(Plain-text document sources)
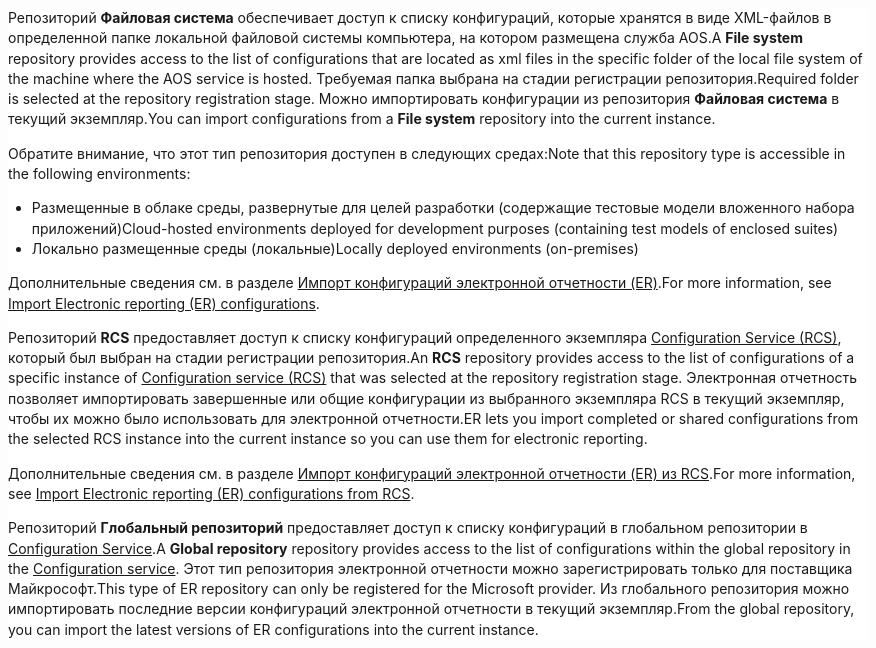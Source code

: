 <span data-ttu-id="4772e-248">Репозиторий **Файловая система** обеспечивает доступ к списку конфигураций, которые хранятся в виде XML-файлов в определенной папке локальной файловой системы компьютера, на котором размещена служба AOS.</span><span class="sxs-lookup"><span data-stu-id="4772e-248">A **File system** repository provides access to the list of configurations that are located as xml files in the specific folder of the local file system of the machine where the AOS service is hosted.</span></span> <span data-ttu-id="4772e-249">Требуемая папка выбрана на стадии регистрации репозитория.</span><span class="sxs-lookup"><span data-stu-id="4772e-249">Required folder is selected at the repository registration stage.</span></span> <span data-ttu-id="4772e-250">Можно импортировать конфигурации из репозитория **Файловая система** в текущий экземпляр.</span><span class="sxs-lookup"><span data-stu-id="4772e-250">You can  import configurations from a **File system** repository into the current instance.</span></span> 

<span data-ttu-id="4772e-251">Обратите внимание, что этот тип репозитория доступен в следующих средах:</span><span class="sxs-lookup"><span data-stu-id="4772e-251">Note that this repository type is accessible in the following environments:</span></span>

- <span data-ttu-id="4772e-252">Размещенные в облаке среды, развернутые для целей разработки (содержащие тестовые модели вложенного набора приложений)</span><span class="sxs-lookup"><span data-stu-id="4772e-252">Cloud-hosted environments deployed for development purposes (containing test models of enclosed suites)</span></span>
- <span data-ttu-id="4772e-253">Локально размещенные среды (локальные)</span><span class="sxs-lookup"><span data-stu-id="4772e-253">Locally deployed environments (on-premises)</span></span>

<span data-ttu-id="4772e-254">Дополнительные сведения см. в разделе [Импорт конфигураций электронной отчетности (ER)](./electronic-reporting-import-ger-configurations.md).</span><span class="sxs-lookup"><span data-stu-id="4772e-254">For more information, see [Import Electronic reporting (ER) configurations](./electronic-reporting-import-ger-configurations.md).</span></span>

<span data-ttu-id="4772e-255">Репозиторий **RCS** предоставляет доступ к списку конфигураций определенного экземпляра [Configuration Service (RCS)](https://docs.microsoft.com/business-applications-release-notes/october18/dynamics365-finance-operations/regulatory-service-configuration), который был выбран на стадии регистрации репозитория.</span><span class="sxs-lookup"><span data-stu-id="4772e-255">An **RCS** repository provides access to the list of configurations of a specific instance of [Configuration service (RCS)](https://docs.microsoft.com/business-applications-release-notes/october18/dynamics365-finance-operations/regulatory-service-configuration) that was selected at the repository registration stage.</span></span> <span data-ttu-id="4772e-256">Электронная отчетность позволяет импортировать завершенные или общие конфигурации из выбранного экземпляра RCS в текущий экземпляр, чтобы их можно было использовать для электронной отчетности.</span><span class="sxs-lookup"><span data-stu-id="4772e-256">ER lets you import completed or shared configurations from the selected RCS instance into the current instance so you can use them for electronic reporting.</span></span>

<span data-ttu-id="4772e-257">Дополнительные сведения см. в разделе [Импорт конфигураций электронной отчетности (ER) из RCS](./rcs-download-configurations.md).</span><span class="sxs-lookup"><span data-stu-id="4772e-257">For more information, see [Import Electronic reporting (ER) configurations from RCS](./rcs-download-configurations.md).</span></span>

<span data-ttu-id="4772e-258">Репозиторий **Глобальный репозиторий** предоставляет доступ к списку конфигураций в глобальном репозитории в [Configuration Service](https://docs.microsoft.com/business-applications-release-notes/october18/dynamics365-finance-operations/regulatory-service-configuration).</span><span class="sxs-lookup"><span data-stu-id="4772e-258">A **Global repository** repository provides access to the list of configurations within the global repository in the [Configuration service](https://docs.microsoft.com/business-applications-release-notes/october18/dynamics365-finance-operations/regulatory-service-configuration).</span></span> <span data-ttu-id="4772e-259">Этот тип репозитория электронной отчетности можно зарегистрировать только для поставщика Майкрософт.</span><span class="sxs-lookup"><span data-stu-id="4772e-259">This type of ER repository can only be registered for the Microsoft provider.</span></span> <span data-ttu-id="4772e-260">Из глобального репозитория можно импортировать последние версии конфигураций электронной отчетности в текущий экземпляр.</span><span class="sxs-lookup"><span data-stu-id="4772e-260">From the global repository, you can import the latest versions of ER configurations into the current instance.</span></span>
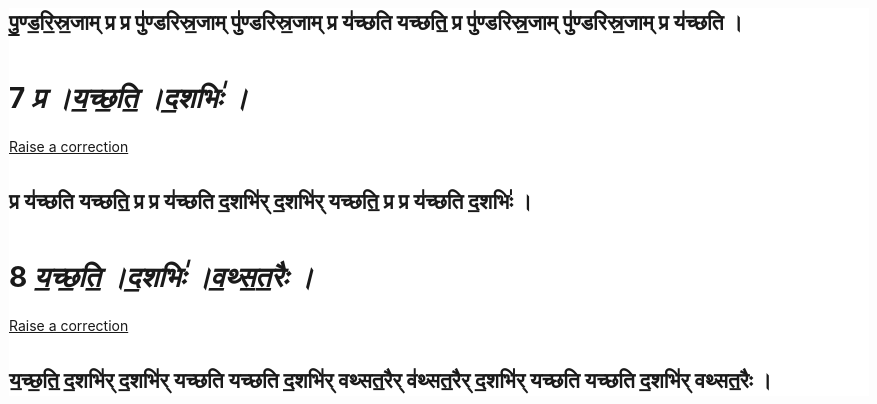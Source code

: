 ## पु॒ण्ड॒रि॒स्र॒जाम् प्र प्र पु॑ण्डरिस्र॒जाम् पु॑ण्डरिस्र॒जाम् प्र य॑च्छति यच्छति॒ प्र पु॑ण्डरिस्र॒जाम् पु॑ण्डरिस्र॒जाम् प्र य॑च्छति । ##


# 7  _प्र ।य॒च्छ॒ति॒ ।द॒शभिः॑ ।_ #  



 [Raise a correction](https://github.com/hvram1/baraha2unicode/issues/new?title=Panchasat+-+TS+1.8.18.1+Vakhyam+-7&body=%E0%A4%AA%E0%A5%8D%E0%A4%B0+%E0%A5%A4%E0%A4%AF%E0%A5%92%E0%A4%9A%E0%A5%8D%E0%A4%9B%E0%A5%92%E0%A4%A4%E0%A4%BF%E0%A5%92+%E0%A5%A4%E0%A4%A6%E0%A5%92%E0%A4%B6%E0%A4%AD%E0%A4%BF%E0%A4%83%E0%A5%91+%E0%A5%A4%0A%0A%0A%E0%A4%AA%E0%A5%8D%E0%A4%B0+%E0%A4%AF%E0%A5%91%E0%A4%9A%E0%A5%8D%E0%A4%9B%E0%A4%A4%E0%A4%BF+%E0%A4%AF%E0%A4%9A%E0%A5%8D%E0%A4%9B%E0%A4%A4%E0%A4%BF%E0%A5%92+%E0%A4%AA%E0%A5%8D%E0%A4%B0+%E0%A4%AA%E0%A5%8D%E0%A4%B0+%E0%A4%AF%E0%A5%91%E0%A4%9A%E0%A5%8D%E0%A4%9B%E0%A4%A4%E0%A4%BF+%E0%A4%A6%E0%A5%92%E0%A4%B6%E0%A4%AD%E0%A4%BF%E0%A5%91%E0%A4%B0%E0%A5%8D+%E0%A4%A6%E0%A5%92%E0%A4%B6%E0%A4%AD%E0%A4%BF%E0%A5%91%E0%A4%B0%E0%A5%8D+%E0%A4%AF%E0%A4%9A%E0%A5%8D%E0%A4%9B%E0%A4%A4%E0%A4%BF%E0%A5%92+%E0%A4%AA%E0%A5%8D%E0%A4%B0+%E0%A4%AA%E0%A5%8D%E0%A4%B0+%E0%A4%AF%E0%A5%91%E0%A4%9A%E0%A5%8D%E0%A4%9B%E0%A4%A4%E0%A4%BF+%E0%A4%A6%E0%A5%92%E0%A4%B6%E0%A4%AD%E0%A4%BF%E0%A4%83%E0%A5%91+%E0%A5%A4&labels=%E0%A4%A4%E0%A5%88%E0%A4%A4%E0%A5%8D%E0%A4%B0%E0%A4%BF%E0%A4%AF+%E0%A4%B8%E0%A4%82%E0%A4%B8%E0%A4%BF%E0%A4%A4%E0%A4%BE+%E0%A4%98%E0%A4%A8+%E0%A4%AA%E0%A4%BE%E0%A4%A0)

## प्र य॑च्छति यच्छति॒ प्र प्र य॑च्छति द॒शभि॑र् द॒शभि॑र् यच्छति॒ प्र प्र य॑च्छति द॒शभिः॑ । ##


# 8  _य॒च्छ॒ति॒ ।द॒शभिः॑ ।व॒थ्स॒त॒रैः ।_ #  



 [Raise a correction](https://github.com/hvram1/baraha2unicode/issues/new?title=Panchasat+-+TS+1.8.18.1+Vakhyam+-8&body=%E0%A4%AF%E0%A5%92%E0%A4%9A%E0%A5%8D%E0%A4%9B%E0%A5%92%E0%A4%A4%E0%A4%BF%E0%A5%92+%E0%A5%A4%E0%A4%A6%E0%A5%92%E0%A4%B6%E0%A4%AD%E0%A4%BF%E0%A4%83%E0%A5%91+%E0%A5%A4%E0%A4%B5%E0%A5%92%E0%A4%A5%E0%A5%8D%E0%A4%B8%E0%A5%92%E0%A4%A4%E0%A5%92%E0%A4%B0%E0%A5%88%E0%A4%83+%E0%A5%A4%0A%0A%0A%E0%A4%AF%E0%A5%92%E0%A4%9A%E0%A5%8D%E0%A4%9B%E0%A5%92%E0%A4%A4%E0%A4%BF%E0%A5%92+%E0%A4%A6%E0%A5%92%E0%A4%B6%E0%A4%AD%E0%A4%BF%E0%A5%91%E0%A4%B0%E0%A5%8D+%E0%A4%A6%E0%A5%92%E0%A4%B6%E0%A4%AD%E0%A4%BF%E0%A5%91%E0%A4%B0%E0%A5%8D+%E0%A4%AF%E0%A4%9A%E0%A5%8D%E0%A4%9B%E0%A4%A4%E0%A4%BF+%E0%A4%AF%E0%A4%9A%E0%A5%8D%E0%A4%9B%E0%A4%A4%E0%A4%BF+%E0%A4%A6%E0%A5%92%E0%A4%B6%E0%A4%AD%E0%A4%BF%E0%A5%91%E0%A4%B0%E0%A5%8D+%E0%A4%B5%E0%A4%A5%E0%A5%8D%E0%A4%B8%E0%A4%A4%E0%A5%92%E0%A4%B0%E0%A5%88%E0%A4%B0%E0%A5%8D+%E0%A4%B5%E0%A5%91%E0%A4%A5%E0%A5%8D%E0%A4%B8%E0%A4%A4%E0%A5%92%E0%A4%B0%E0%A5%88%E0%A4%B0%E0%A5%8D+%E0%A4%A6%E0%A5%92%E0%A4%B6%E0%A4%AD%E0%A4%BF%E0%A5%91%E0%A4%B0%E0%A5%8D+%E0%A4%AF%E0%A4%9A%E0%A5%8D%E0%A4%9B%E0%A4%A4%E0%A4%BF+%E0%A4%AF%E0%A4%9A%E0%A5%8D%E0%A4%9B%E0%A4%A4%E0%A4%BF+%E0%A4%A6%E0%A5%92%E0%A4%B6%E0%A4%AD%E0%A4%BF%E0%A5%91%E0%A4%B0%E0%A5%8D+%E0%A4%B5%E0%A4%A5%E0%A5%8D%E0%A4%B8%E0%A4%A4%E0%A5%92%E0%A4%B0%E0%A5%88%E0%A4%83+%E0%A5%A4&labels=%E0%A4%A4%E0%A5%88%E0%A4%A4%E0%A5%8D%E0%A4%B0%E0%A4%BF%E0%A4%AF+%E0%A4%B8%E0%A4%82%E0%A4%B8%E0%A4%BF%E0%A4%A4%E0%A4%BE+%E0%A4%98%E0%A4%A8+%E0%A4%AA%E0%A4%BE%E0%A4%A0)

## य॒च्छ॒ति॒ द॒शभि॑र् द॒शभि॑र् यच्छति यच्छति द॒शभि॑र् वथ्सत॒रैर् व॑थ्सत॒रैर् द॒शभि॑र् यच्छति यच्छति द॒शभि॑र् वथ्सत॒रैः । ##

> _Action item_
Whenever a line of the data includes the word "среды", show that line in full.

> _Result of this exercise_
- <span data-ttu-id="4772e-252">Размещенные в облаке среды, развернутые для целей разработки (содержащие тестовые модели вложенного набора приложений)</span><span class="sxs-lookup"><span data-stu-id="4772e-252">Cloud-hosted environments deployed for development purposes (containing test models of enclosed suites)</span></span>
- <span data-ttu-id="4772e-253">Локально размещенные среды (локальные)</span><span class="sxs-lookup"><span data-stu-id="4772e-253">Locally deployed environments (on-premises)</span></span>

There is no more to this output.